On Thu, 24 Jun 2004 11:58, "Jason Lim" <email@example.com> wrote:
> > most ISPs (and mail service providers like yahoo and hotmail), for
> > instance, will never have SPF records in their DNS. they may use SPF
> > checking on their own MX servers, but they won't have the records in their
> > DNS. their users have legitimate needs to send mail using their address
> > from any arbitrary location, which is exactly what SPF works to prevent.
If someone wants to use a hotmail or yahoo email address when sending email to
me then they will use hotmail/yahoo servers to send it. My mail server will
prevent them doing otherwise, and has been doing so since before SPF started
> This also applies to most hosting companies. If your ISP prevents outgoing
> SMTP (port 25) to other mail servers and you are forced to use your ISP's
> mail servers, then the "mail server" is not going to match that of your
> hosting account or domain name. Thus SPF fails again in this case.

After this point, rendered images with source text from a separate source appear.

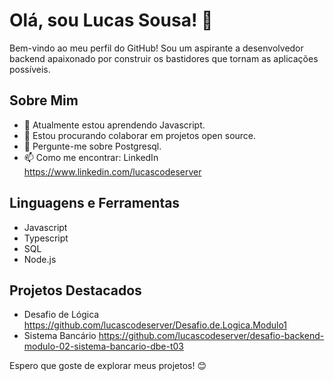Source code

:  # Olá, sou Lucas Sousa! 👋

Bem-vindo ao meu perfil do GitHub! Sou um aspirante a desenvolvedor backend apaixonado por construir os bastidores que tornam as aplicações possíveis.

## Sobre Mim

- 🌱 Atualmente estou aprendendo Javascript.
- 👯 Estou procurando colaborar em projetos open source.
- 💬 Pergunte-me sobre Postgresql.
- 📫 Como me encontrar: LinkedIn https://www.linkedin.com/lucascodeserver

## Linguagens e Ferramentas

- Javascript
- Typescript
- SQL
- Node.js
  
## Projetos Destacados

- Desafio de Lógica https://github.com/lucascodeserver/Desafio.de.Logica.Modulo1
- Sistema Bancário https://github.com/lucascodeserver/desafio-backend-modulo-02-sistema-bancario-dbe-t03

Espero que goste de explorar meus projetos! 😊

You just have to enable the ISP's mail server in the SPF configuration. That
allows a customer of the same ISP to joe-job you, but sorting THAT out should
not be so difficult.
> I feel SPF is not going to be implemented many placed not because people
> don't wont to reduce spam, but because SPF just won't work in many cases.
> In fact, depending on how you look at it, it doesn't reduce spam at ALL
> (phising is certainly bad, but that is a separate problem).
If it stops people from joe-jobbing me then that's enough reason to have it.